Exercise goal: Reproduce the records below exactly as they are written.
** Material provided follows **
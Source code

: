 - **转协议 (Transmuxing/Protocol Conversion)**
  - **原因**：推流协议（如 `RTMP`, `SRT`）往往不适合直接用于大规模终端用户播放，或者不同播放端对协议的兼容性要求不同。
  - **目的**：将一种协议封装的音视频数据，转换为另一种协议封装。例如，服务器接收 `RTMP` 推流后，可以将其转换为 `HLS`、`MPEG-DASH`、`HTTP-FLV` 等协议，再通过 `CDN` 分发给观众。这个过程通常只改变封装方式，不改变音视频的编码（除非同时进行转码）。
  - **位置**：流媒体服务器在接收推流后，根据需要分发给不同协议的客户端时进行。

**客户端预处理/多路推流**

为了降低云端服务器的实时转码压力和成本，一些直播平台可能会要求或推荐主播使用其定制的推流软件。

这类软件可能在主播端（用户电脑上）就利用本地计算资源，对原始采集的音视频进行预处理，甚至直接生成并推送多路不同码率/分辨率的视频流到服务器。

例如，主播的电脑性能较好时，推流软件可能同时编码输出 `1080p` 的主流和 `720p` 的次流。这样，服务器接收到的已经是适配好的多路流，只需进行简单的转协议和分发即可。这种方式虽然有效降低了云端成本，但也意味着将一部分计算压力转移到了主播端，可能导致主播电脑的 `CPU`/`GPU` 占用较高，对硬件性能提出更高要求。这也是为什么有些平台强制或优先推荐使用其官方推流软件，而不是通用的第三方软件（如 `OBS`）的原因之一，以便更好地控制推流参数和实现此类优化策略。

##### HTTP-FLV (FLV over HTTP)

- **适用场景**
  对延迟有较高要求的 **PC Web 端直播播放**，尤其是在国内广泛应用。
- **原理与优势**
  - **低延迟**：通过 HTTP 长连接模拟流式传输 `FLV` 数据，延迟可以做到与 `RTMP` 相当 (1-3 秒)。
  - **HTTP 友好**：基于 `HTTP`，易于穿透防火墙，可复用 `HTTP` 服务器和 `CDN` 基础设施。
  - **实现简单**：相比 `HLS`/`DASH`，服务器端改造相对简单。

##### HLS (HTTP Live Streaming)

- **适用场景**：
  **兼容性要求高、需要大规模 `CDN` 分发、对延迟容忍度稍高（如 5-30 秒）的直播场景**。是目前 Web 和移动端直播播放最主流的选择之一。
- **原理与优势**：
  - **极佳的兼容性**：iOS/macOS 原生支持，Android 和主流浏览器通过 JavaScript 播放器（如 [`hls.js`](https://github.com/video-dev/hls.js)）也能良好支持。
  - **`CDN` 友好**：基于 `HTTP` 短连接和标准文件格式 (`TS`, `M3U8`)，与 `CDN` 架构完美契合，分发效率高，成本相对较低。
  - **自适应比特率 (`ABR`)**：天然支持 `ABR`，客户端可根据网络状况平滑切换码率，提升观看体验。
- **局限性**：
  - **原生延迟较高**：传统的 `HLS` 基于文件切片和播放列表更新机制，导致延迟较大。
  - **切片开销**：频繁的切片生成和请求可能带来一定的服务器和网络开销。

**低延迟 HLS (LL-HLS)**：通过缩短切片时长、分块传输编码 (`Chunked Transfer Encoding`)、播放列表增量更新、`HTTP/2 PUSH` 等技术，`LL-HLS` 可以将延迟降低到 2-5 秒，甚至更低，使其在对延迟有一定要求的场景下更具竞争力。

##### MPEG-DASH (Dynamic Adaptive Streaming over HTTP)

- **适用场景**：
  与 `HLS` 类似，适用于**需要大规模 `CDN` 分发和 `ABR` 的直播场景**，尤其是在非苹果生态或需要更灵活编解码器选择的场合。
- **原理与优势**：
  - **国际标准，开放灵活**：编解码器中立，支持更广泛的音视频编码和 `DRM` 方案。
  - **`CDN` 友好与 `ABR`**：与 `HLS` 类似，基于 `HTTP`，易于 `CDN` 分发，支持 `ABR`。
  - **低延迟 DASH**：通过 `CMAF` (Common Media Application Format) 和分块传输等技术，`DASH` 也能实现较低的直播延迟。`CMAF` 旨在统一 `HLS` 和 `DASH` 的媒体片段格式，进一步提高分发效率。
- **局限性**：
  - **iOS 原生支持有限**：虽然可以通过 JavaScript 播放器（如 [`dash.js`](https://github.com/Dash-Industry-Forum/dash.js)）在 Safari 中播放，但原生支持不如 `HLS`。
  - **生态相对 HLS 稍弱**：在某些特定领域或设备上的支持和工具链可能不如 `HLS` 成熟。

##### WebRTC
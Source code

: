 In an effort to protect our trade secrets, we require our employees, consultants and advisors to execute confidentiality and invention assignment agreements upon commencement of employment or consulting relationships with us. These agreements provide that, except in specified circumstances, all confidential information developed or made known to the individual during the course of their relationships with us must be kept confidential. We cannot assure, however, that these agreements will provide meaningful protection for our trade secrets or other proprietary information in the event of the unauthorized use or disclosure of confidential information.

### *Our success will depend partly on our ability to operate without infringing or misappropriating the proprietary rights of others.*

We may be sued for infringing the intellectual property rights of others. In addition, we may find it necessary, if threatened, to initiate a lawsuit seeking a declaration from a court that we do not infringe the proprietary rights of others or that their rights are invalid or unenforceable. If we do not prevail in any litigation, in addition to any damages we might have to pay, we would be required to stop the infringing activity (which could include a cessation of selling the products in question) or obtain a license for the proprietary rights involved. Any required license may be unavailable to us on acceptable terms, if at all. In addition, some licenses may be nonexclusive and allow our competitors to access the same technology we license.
** End of Material provided **
Expected answer:
Source code

: - **转协议 (Transmuxing/Protocol Conversion)**
  - **原因**：推流协议（如 `RTMP`, `SRT`）往往不适合直接用于大规模终端用户播放，或者不同播放端对协议的兼容性要求不同。
  - **目的**：将一种协议封装的音视频数据，转换为另一种协议封装。例如，服务器接收 `RTMP` 推流后，可以将其转换为 `HLS`、`MPEG-DASH`、`HTTP-FLV` 等协议，再通过 `CDN` 分发给观众。这个过程通常只改变封装方式，不改变音视频的编码（除非同时进行转码）。
  - **位置**：流媒体服务器在接收推流后，根据需要分发给不同协议的客户端时进行。

**客户端预处理/多路推流**

为了降低云端服务器的实时转码压力和成本，一些直播平台可能会要求或推荐主播使用其定制的推流软件。

这类软件可能在主播端（用户电脑上）就利用本地计算资源，对原始采集的音视频进行预处理，甚至直接生成并推送多路不同码率/分辨率的视频流到服务器。

例如，主播的电脑性能较好时，推流软件可能同时编码输出 `1080p` 的主流和 `720p` 的次流。这样，服务器接收到的已经是适配好的多路流，只需进行简单的转协议和分发即可。这种方式虽然有效降低了云端成本，但也意味着将一部分计算压力转移到了主播端，可能导致主播电脑的 `CPU`/`GPU` 占用较高，对硬件性能提出更高要求。这也是为什么有些平台强制或优先推荐使用其官方推流软件，而不是通用的第三方软件（如 `OBS`）的原因之一，以便更好地控制推流参数和实现此类优化策略。

##### HTTP-FLV (FLV over HTTP)

- **适用场景**
  对延迟有较高要求的 **PC Web 端直播播放**，尤其是在国内广泛应用。
- **原理与优势**
  - **低延迟**：通过 HTTP 长连接模拟流式传输 `FLV` 数据，延迟可以做到与 `RTMP` 相当 (1-3 秒)。
  - **HTTP 友好**：基于 `HTTP`，易于穿透防火墙，可复用 `HTTP` 服务器和 `CDN` 基础设施。
  - **实现简单**：相比 `HLS`/`DASH`，服务器端改造相对简单。

##### HLS (HTTP Live Streaming)

- **适用场景**：
  **兼容性要求高、需要大规模 `CDN` 分发、对延迟容忍度稍高（如 5-30 秒）的直播场景**。是目前 Web 和移动端直播播放最主流的选择之一。
- **原理与优势**：
  - **极佳的兼容性**：iOS/macOS 原生支持，Android 和主流浏览器通过 JavaScript 播放器（如 [`hls.js`](https://github.com/video-dev/hls.js)）也能良好支持。
  - **`CDN` 友好**：基于 `HTTP` 短连接和标准文件格式 (`TS`, `M3U8`)，与 `CDN` 架构完美契合，分发效率高，成本相对较低。
  - **自适应比特率 (`ABR`)**：天然支持 `ABR`，客户端可根据网络状况平滑切换码率，提升观看体验。
- **局限性**：
  - **原生延迟较高**：传统的 `HLS` 基于文件切片和播放列表更新机制，导致延迟较大。
  - **切片开销**：频繁的切片生成和请求可能带来一定的服务器和网络开销。

**低延迟 HLS (LL-HLS)**：通过缩短切片时长、分块传输编码 (`Chunked Transfer Encoding`)、播放列表增量更新、`HTTP/2 PUSH` 等技术，`LL-HLS` 可以将延迟降低到 2-5 秒，甚至更低，使其在对延迟有一定要求的场景下更具竞争力。

##### MPEG-DASH (Dynamic Adaptive Streaming over HTTP)

- **适用场景**：
  与 `HLS` 类似，适用于**需要大规模 `CDN` 分发和 `ABR` 的直播场景**，尤其是在非苹果生态或需要更灵活编解码器选择的场合。
- **原理与优势**：
  - **国际标准，开放灵活**：编解码器中立，支持更广泛的音视频编码和 `DRM` 方案。
  - **`CDN` 友好与 `ABR`**：与 `HLS` 类似，基于 `HTTP`，易于 `CDN` 分发，支持 `ABR`。
  - **低延迟 DASH**：通过 `CMAF` (Common Media Application Format) 和分块传输等技术，`DASH` 也能实现较低的直播延迟。`CMAF` 旨在统一 `HLS` 和 `DASH` 的媒体片段格式，进一步提高分发效率。
- **局限性**：
  - **iOS 原生支持有限**：虽然可以通过 JavaScript 播放器（如 [`dash.js`](https://github.com/Dash-Industry-Forum/dash.js)）在 Safari 中播放，但原生支持不如 `HLS`。
  - **生态相对 HLS 稍弱**：在某些特定领域或设备上的支持和工具链可能不如 `HLS` 成熟。

##### WebRTC
Source code

: In an effort to protect our trade secrets, we require our employees, consultants and advisors to execute confidentiality and invention assignment agreements upon commencement of employment or consulting relationships with us. These agreements provide that, except in specified circumstances, all confidential information developed or made known to the individual during the course of their relationships with us must be kept confidential. We cannot assure, however, that these agreements will provide meaningful protection for our trade secrets or other proprietary information in the event of the unauthorized use or disclosure of confidential information.

### *Our success will depend partly on our ability to operate without infringing or misappropriating the proprietary rights of others.*

We may be sued for infringing the intellectual property rights of others. In addition, we may find it necessary, if threatened, to initiate a lawsuit seeking a declaration from a court that we do not infringe the proprietary rights of others or that their rights are invalid or unenforceable. If we do not prevail in any litigation, in addition to any damages we might have to pay, we would be required to stop the infringing activity (which could include a cessation of selling the products in question) or obtain a license for the proprietary rights involved. Any required license may be unavailable to us on acceptable terms, if at all. In addition, some licenses may be nonexclusive and allow our competitors to access the same technology we license.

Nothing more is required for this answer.